Segment Start: Data records

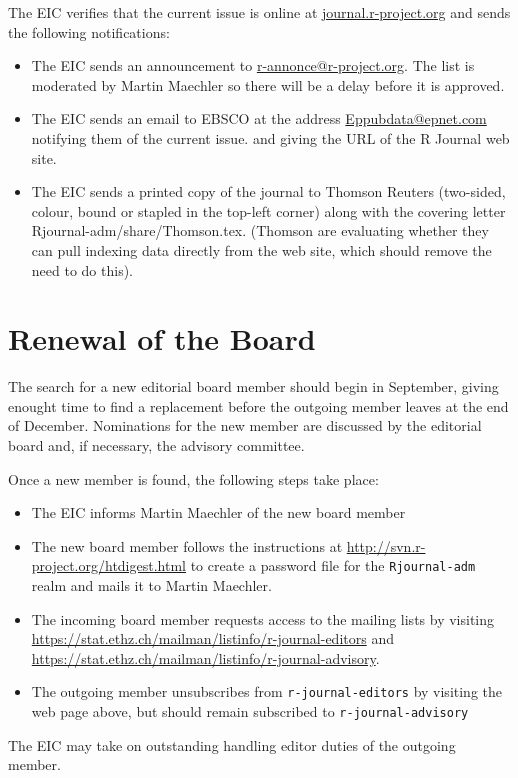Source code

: \documentclass[11pt]{article}
\begin{document}
The EIC verifies that the current issue is online at
\url{journal.r-project.org} and sends the following notifications:
\begin{itemize}
\item The EIC sends an announcement to
  \url{r-annonce@r-project.org}. The list is moderated by Martin
  Maechler so there will be a delay before it is approved.
\item The EIC sends an email to EBSCO at the address 
  \url{Eppubdata@epnet.com} notifying them of the current issue.
  and giving the URL of the R Journal web site.
\item The EIC sends a printed copy of the journal to Thomson Reuters
  (two-sided, colour, bound or stapled in the top-left corner) along
  with the covering letter Rjournal-adm/share/Thomson.tex.
  (Thomson are evaluating whether they can pull indexing data directly
  from the web site, which should remove the need to do this).
\end{itemize}

\section{Renewal of the Board}

The search for a new editorial board member should begin in September,
giving enought time to find a replacement before the outgoing member
leaves at the end of December.  Nominations for the new member are
discussed by the editorial board and, if necessary, the advisory
committee.

Once a new member is found, the following steps take place:
\begin{itemize}
\item The EIC informs Martin Maechler of the new board member
\item The new board member follows the instructions at 
\url{http://svn.r-project.org/htdigest.html} to create a password file
for the \texttt{Rjournal-adm} realm and mails it to Martin Maechler.
\item The incoming board member requests access to the mailing lists by
visiting \url{https://stat.ethz.ch/mailman/listinfo/r-journal-editors}
and \url{https://stat.ethz.ch/mailman/listinfo/r-journal-advisory}.
\item The outgoing member unsubscribes from \texttt{r-journal-editors}
  by visiting the web page above, but should remain subscribed to
  \texttt{r-journal-advisory}
\end{itemize}
The EIC may take on outstanding handling editor duties of the outgoing
member.
\end{document}

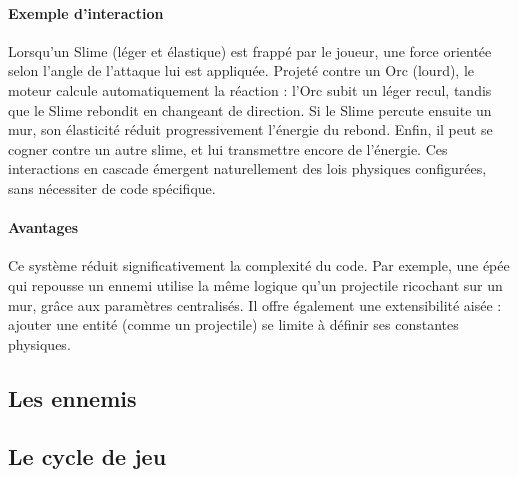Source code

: \documentclass[a4paper,11pt]{article}
\begin{document}
\paragraph{Exemple d'interaction}  
Lorsqu’un Slime (léger et élastique) est frappé par le joueur, une force orientée selon l’angle de l’attaque lui est appliquée. Projeté contre un Orc (lourd), le moteur calcule automatiquement la réaction : l’Orc subit un léger recul, tandis que le Slime rebondit en changeant de direction. Si le Slime percute ensuite un mur, son élasticité réduit progressivement l’énergie du rebond. Enfin, il peut se cogner contre un autre slime, et lui transmettre encore de l’énergie. Ces interactions en cascade émergent naturellement des lois physiques configurées, sans nécessiter de code spécifique.

\paragraph{Avantages}  
Ce système réduit significativement la complexité du code. Par exemple, une épée qui repousse un ennemi utilise la même logique qu’un projectile ricochant sur un mur, grâce aux paramètres centralisés. Il offre également une extensibilité aisée : ajouter une entité (comme un projectile) se limite à définir ses constantes physiques.

\subsection{Les ennemis}

\subsection{Le cycle de jeu}
\end{document}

Segment End: Data records

◆ Activity: "Maechler" is the word to look for; copy every line of the data that has it.

◆ Written response:
  Maechler so there will be a delay before it is approved.
\item The EIC informs Martin Maechler of the new board member
for the \texttt{Rjournal-adm} realm and mails it to Martin Maechler.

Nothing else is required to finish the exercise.